Task to complete
Under this line is a listing; return exactly the lines starting at the one with "Hubble tension, with" and running down to the one with "I detta kapitel", and leave out its pictures.

══ Records supplied

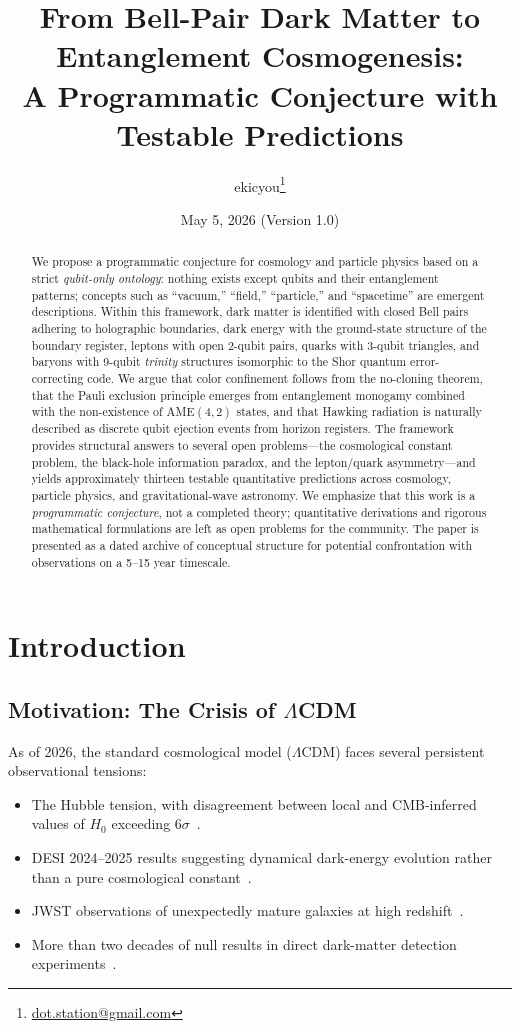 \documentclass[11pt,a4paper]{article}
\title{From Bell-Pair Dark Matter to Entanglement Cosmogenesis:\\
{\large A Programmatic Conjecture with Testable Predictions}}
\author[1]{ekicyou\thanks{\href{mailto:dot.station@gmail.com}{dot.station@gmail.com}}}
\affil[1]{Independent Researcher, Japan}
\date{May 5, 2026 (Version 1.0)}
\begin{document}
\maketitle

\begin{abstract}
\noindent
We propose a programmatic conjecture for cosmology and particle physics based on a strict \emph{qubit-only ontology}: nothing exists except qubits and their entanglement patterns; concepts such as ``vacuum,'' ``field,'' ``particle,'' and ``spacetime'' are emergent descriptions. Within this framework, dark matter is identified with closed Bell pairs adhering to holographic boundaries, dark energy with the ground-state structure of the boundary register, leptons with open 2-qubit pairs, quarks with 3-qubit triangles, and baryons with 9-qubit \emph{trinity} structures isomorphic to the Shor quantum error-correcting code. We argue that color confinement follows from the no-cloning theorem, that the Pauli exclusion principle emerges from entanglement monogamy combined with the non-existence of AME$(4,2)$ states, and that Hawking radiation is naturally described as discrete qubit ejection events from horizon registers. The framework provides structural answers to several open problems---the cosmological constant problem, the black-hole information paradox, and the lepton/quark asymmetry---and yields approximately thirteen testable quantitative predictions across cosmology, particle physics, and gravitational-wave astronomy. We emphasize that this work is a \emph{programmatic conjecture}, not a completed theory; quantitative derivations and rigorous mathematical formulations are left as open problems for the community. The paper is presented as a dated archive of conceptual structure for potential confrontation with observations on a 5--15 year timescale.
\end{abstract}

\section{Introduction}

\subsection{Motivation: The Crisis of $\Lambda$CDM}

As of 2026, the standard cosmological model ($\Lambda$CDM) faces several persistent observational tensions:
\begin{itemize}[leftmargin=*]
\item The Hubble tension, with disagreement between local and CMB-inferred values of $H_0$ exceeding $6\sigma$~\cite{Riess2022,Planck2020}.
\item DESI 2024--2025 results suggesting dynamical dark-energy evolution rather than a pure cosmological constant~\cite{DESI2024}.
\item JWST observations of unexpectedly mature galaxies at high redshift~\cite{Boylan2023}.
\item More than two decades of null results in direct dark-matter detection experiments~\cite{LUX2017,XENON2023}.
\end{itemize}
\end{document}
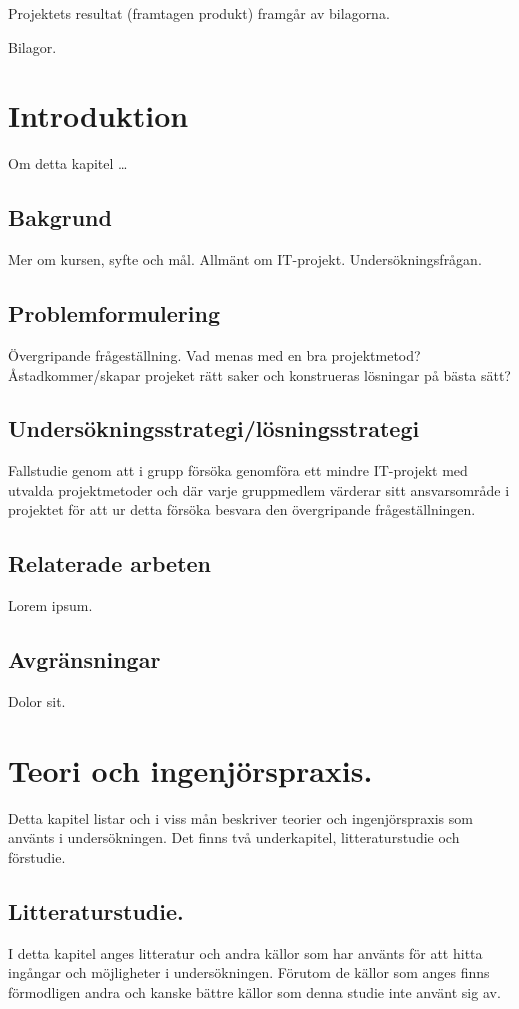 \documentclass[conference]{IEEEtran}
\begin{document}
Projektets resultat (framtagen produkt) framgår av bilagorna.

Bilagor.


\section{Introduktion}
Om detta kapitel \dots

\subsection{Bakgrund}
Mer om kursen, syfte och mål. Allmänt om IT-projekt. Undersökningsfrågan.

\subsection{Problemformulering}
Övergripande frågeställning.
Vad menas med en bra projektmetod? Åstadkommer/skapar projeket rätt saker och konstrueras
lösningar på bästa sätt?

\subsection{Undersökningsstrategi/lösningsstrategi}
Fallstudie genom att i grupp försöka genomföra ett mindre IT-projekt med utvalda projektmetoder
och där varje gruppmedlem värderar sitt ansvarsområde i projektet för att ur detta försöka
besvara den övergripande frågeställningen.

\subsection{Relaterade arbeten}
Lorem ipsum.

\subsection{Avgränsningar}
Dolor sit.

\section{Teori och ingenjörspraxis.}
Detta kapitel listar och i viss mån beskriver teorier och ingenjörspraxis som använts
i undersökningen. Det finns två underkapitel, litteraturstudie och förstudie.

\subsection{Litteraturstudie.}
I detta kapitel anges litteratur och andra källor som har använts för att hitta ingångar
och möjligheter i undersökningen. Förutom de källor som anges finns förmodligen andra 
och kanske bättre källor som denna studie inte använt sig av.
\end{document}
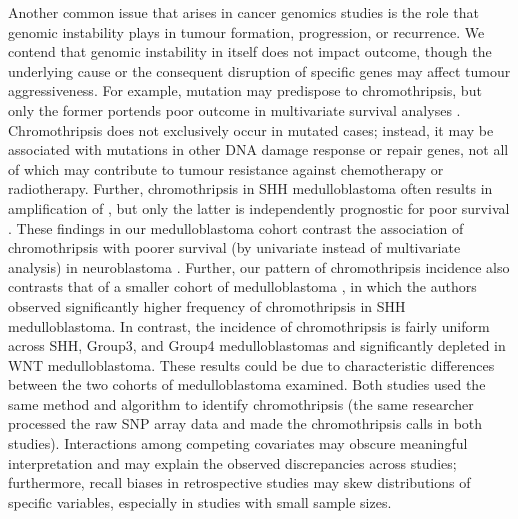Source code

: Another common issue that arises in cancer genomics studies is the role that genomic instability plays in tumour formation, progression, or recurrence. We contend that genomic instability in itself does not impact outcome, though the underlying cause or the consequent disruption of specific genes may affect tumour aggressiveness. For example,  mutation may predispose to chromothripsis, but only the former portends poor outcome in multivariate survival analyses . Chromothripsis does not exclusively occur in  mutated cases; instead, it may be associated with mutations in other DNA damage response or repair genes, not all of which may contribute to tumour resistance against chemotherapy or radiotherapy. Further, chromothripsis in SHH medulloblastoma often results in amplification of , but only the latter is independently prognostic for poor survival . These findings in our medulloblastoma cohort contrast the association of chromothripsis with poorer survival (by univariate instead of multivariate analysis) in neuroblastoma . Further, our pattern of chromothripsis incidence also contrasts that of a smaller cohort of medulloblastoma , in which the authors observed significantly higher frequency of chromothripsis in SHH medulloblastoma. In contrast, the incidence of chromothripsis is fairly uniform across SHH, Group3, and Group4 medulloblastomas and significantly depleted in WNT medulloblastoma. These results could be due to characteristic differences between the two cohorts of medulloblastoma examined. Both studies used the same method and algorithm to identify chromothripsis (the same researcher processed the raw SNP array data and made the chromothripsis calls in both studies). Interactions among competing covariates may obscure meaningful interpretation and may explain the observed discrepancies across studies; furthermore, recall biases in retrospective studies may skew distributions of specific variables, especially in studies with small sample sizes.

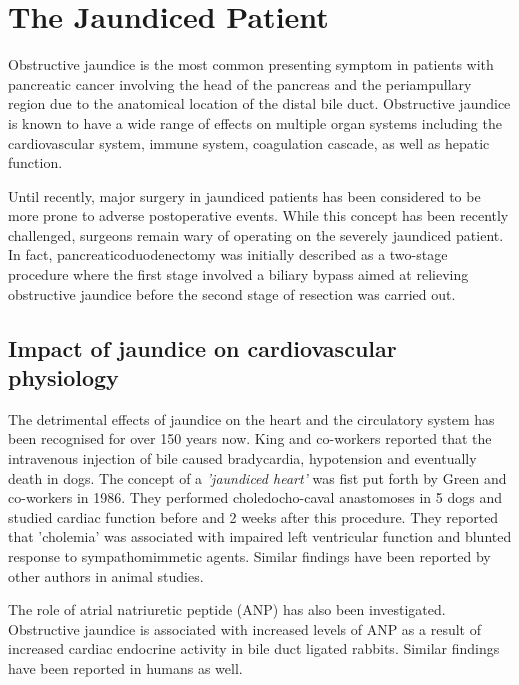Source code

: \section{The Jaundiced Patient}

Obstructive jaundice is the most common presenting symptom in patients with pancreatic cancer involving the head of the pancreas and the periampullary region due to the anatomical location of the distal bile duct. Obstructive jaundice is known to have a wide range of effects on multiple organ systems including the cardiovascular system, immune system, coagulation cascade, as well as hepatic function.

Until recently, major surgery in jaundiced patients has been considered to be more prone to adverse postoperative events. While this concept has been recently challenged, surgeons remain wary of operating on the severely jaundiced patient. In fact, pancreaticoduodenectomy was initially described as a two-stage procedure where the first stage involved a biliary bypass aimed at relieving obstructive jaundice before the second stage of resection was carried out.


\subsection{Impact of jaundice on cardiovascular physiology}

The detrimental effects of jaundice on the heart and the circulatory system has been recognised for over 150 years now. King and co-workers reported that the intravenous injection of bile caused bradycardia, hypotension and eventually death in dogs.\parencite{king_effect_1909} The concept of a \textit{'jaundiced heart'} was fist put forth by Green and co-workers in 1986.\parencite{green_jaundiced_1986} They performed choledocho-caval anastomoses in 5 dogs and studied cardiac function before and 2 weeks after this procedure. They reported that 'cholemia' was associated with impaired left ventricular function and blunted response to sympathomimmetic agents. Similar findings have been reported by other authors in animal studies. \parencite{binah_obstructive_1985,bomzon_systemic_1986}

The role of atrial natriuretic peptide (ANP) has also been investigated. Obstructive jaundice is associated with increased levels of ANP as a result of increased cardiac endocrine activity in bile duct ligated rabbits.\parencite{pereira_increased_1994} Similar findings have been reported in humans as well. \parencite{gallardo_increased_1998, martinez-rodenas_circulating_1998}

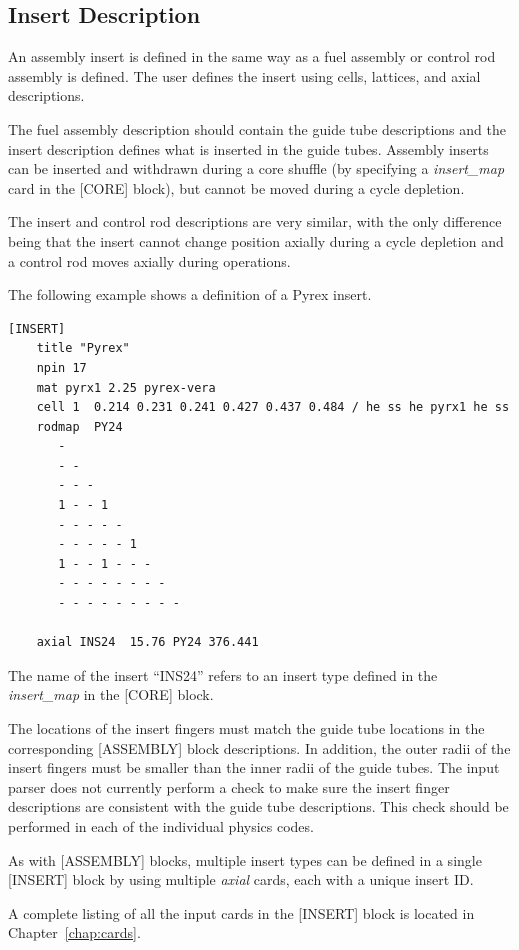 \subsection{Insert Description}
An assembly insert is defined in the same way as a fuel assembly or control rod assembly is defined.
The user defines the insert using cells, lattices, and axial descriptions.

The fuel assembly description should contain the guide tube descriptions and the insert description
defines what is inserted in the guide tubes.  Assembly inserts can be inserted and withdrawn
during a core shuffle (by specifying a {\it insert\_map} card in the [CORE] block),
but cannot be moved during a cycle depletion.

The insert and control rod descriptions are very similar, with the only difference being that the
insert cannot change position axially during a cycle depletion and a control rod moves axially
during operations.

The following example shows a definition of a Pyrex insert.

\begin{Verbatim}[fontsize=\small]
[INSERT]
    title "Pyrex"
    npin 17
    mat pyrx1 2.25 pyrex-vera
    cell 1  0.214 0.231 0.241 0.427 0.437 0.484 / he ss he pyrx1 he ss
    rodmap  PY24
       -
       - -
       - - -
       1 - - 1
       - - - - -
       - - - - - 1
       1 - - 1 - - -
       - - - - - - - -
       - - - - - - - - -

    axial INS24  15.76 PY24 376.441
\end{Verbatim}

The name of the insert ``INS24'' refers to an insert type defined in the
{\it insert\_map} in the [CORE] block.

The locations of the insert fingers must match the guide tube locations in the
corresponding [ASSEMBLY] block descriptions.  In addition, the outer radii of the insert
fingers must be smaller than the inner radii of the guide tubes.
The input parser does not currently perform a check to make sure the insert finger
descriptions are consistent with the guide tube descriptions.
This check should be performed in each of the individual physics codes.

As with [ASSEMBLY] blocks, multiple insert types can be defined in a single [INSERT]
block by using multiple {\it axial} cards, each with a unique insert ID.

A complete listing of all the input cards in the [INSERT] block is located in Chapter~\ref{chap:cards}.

════

Solution for this exercise
\item The Hubble tension, with disagreement between local and CMB-inferred values of $H_0$ exceeding $6\sigma$~\cite{Riess2022,Planck2020}.
\item DESI 2024--2025 results suggesting dynamical dark-energy evolution rather than a pure cosmological constant~\cite{DESI2024}.
\item JWST observations of unexpectedly mature galaxies at high redshift~\cite{Boylan2023}.
\item More than two decades of null results in direct dark-matter detection experiments~\cite{LUX2017,XENON2023}.
\end{itemize}
\end{document}
 \documentclass[conference]{IEEEtran}
\begin{document}
Projektets resultat (framtagen produkt) framgår av bilagorna.

Bilagor.


\section{Introduktion}
Om detta kapitel \dots

\subsection{Bakgrund}
Mer om kursen, syfte och mål. Allmänt om IT-projekt. Undersökningsfrågan.

\subsection{Problemformulering}
Övergripande frågeställning.
Vad menas med en bra projektmetod? Åstadkommer/skapar projeket rätt saker och konstrueras
lösningar på bästa sätt?

\subsection{Undersökningsstrategi/lösningsstrategi}
Fallstudie genom att i grupp försöka genomföra ett mindre IT-projekt med utvalda projektmetoder
och där varje gruppmedlem värderar sitt ansvarsområde i projektet för att ur detta försöka
besvara den övergripande frågeställningen.

\subsection{Relaterade arbeten}
Lorem ipsum.

\subsection{Avgränsningar}
Dolor sit.

\section{Teori och ingenjörspraxis.}
Detta kapitel listar och i viss mån beskriver teorier och ingenjörspraxis som använts
i undersökningen. Det finns två underkapitel, litteraturstudie och förstudie.

\subsection{Litteraturstudie.}
I detta kapitel anges litteratur och andra källor som har använts för att hitta ingångar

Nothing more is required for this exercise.